PREMIÈRE PARTIE : LES ATTEINTES AUX DROITS GARANTIS PAR LES ARTICLES 2, 4, 5, 6, 7, 9 ET 10 DU PIRDCP
Depuis le début du conflit suite à l’interruption du processus électoral en décembre 1991, le droit le plus systématiquement et régulièrement violé en Algérie est d’évidence le droit à la vie, garanti par l’article 6 du PIRDCP.
» Dans le cadre de leurs fonctions officielles « , les forces régulières de sécurité ont procédé à des milliers d’arrestations illégales et arbitraires, soumis les personnes arrêtées à la torture, violé leurs droits tant pendant la période de garde à vue qu’après leur présentation à l’autorité judiciaire. Des milliers de personnes sont aujourd’hui portées disparues en Algérie après une arrestation par ces forces. 18 000 prisonniers, soit la moitié de la population carcérale, sont aujourd’hui condamnés » pour des faits de terrorisme « . Plusieurs dizaines d’entre eux ont été tués au prétexte de réprimer des » mutineries » ou des » tentatives d’évasion « .
Les pratiques ainsi constatées violent de nombreuses dispositions du PIRDCP et notamment les articles 2, 4, 5, 6, 7, 9 et 10. En acceptant, puis en encourageant, l’implication des civils dans le conflit par le biais de la constitution de milices, les autorités algériennes ont amplifié la fréquence et l’étendue des violations des droits garantis par ces articles. Dans de très nombreux cas, les autorités n’ont pas donné suite aux demandes d’investigation dont elles ont été saisies par les familles des victimes et leurs défenseurs.
1- Les forces engagées dans » la lutte antiterroriste «
Plusieurs corps de sécurité sont concernés par la lutte » anti-terroriste « , à savoir les forces de police relevant de la Direction Générale de la Sûreté Nationale (DGSN), la Gendarmerie Nationale, l’Armée Nationale Populaire (ANP) et la Garde Républicaine.
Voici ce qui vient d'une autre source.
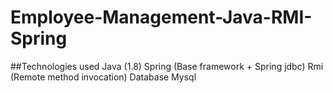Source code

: # Employee-Management-Java-RMI-Spring

##Technologies used
Java (1.8)
Spring (Base framework + Spring jdbc)
Rmi (Remote method invocation)
Database Mysql
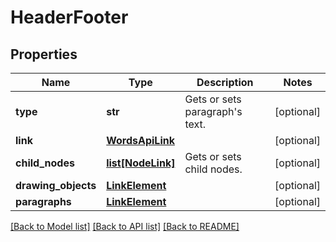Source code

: # HeaderFooter

## Properties
Name | Type | Description | Notes
------------ | ------------- | ------------- | -------------
**type** | **str** | Gets or sets paragraph&#x27;s text. | [optional] 
**link** | [**WordsApiLink**](WordsApiLink.md) |  | [optional] 
**child_nodes** | [**list[NodeLink]**](NodeLink.md) | Gets or sets child nodes. | [optional] 
**drawing_objects** | [**LinkElement**](LinkElement.md) |  | [optional] 
**paragraphs** | [**LinkElement**](LinkElement.md) |  | [optional] 

[[Back to Model list]](../README.md#documentation-for-models) [[Back to API list]](../README.md#documentation-for-api-endpoints) [[Back to README]](../README.md)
Il semble enfin que des » services de sécurité « , communément désignés en Algérie sous le vocable de » sécurité militaire » (SM) participent activement aux recherches, interpellations et actions militaires contre les groupes armés ou les personnes suspectées de leur apporter de l’aide.
Engagées dans la répression des militants et sympathisants du Front Islamique du Salut (FIS, dissous en mars 1992) puis dans la confrontation avec la guérilla islamiste, ces forces ont été renforcées de manière considérable et profondément réorganisées. Selon des experts de la question algérienne (3), ont été mobilisés en premier lieu la gendarmerie(25 000 personnes en 1992) et les policiers de la DGSN (20 000 d’après un article du journal algérien El Watan de 1996). A partir de 1993, un corps spécialisé dans » la lutte anti-terroriste » constitué d’unités d’élite de l’armée, de la police et de la gendarmerie est mis en place. Fort de 15 000 éléments lors de sa création, il compterait aujourd’hui un effectif de 60 000 membres (4). Placé sous l’autorité du général Mohamed Lamari, il est coiffé par une Coordination de la sécurité du territoire, créée en mars 1995 et chargée de coordonner l’ensemble des services engagés dans » la lutte anti-terroriste « . C’est de ce corps que seraient issus les éléments du Groupe d’Intervention et de Sécurité (GIS), surnommés par la population algérienne » les ninjas « , en raison des cagoules qu’ils portent lors de leurs opérations.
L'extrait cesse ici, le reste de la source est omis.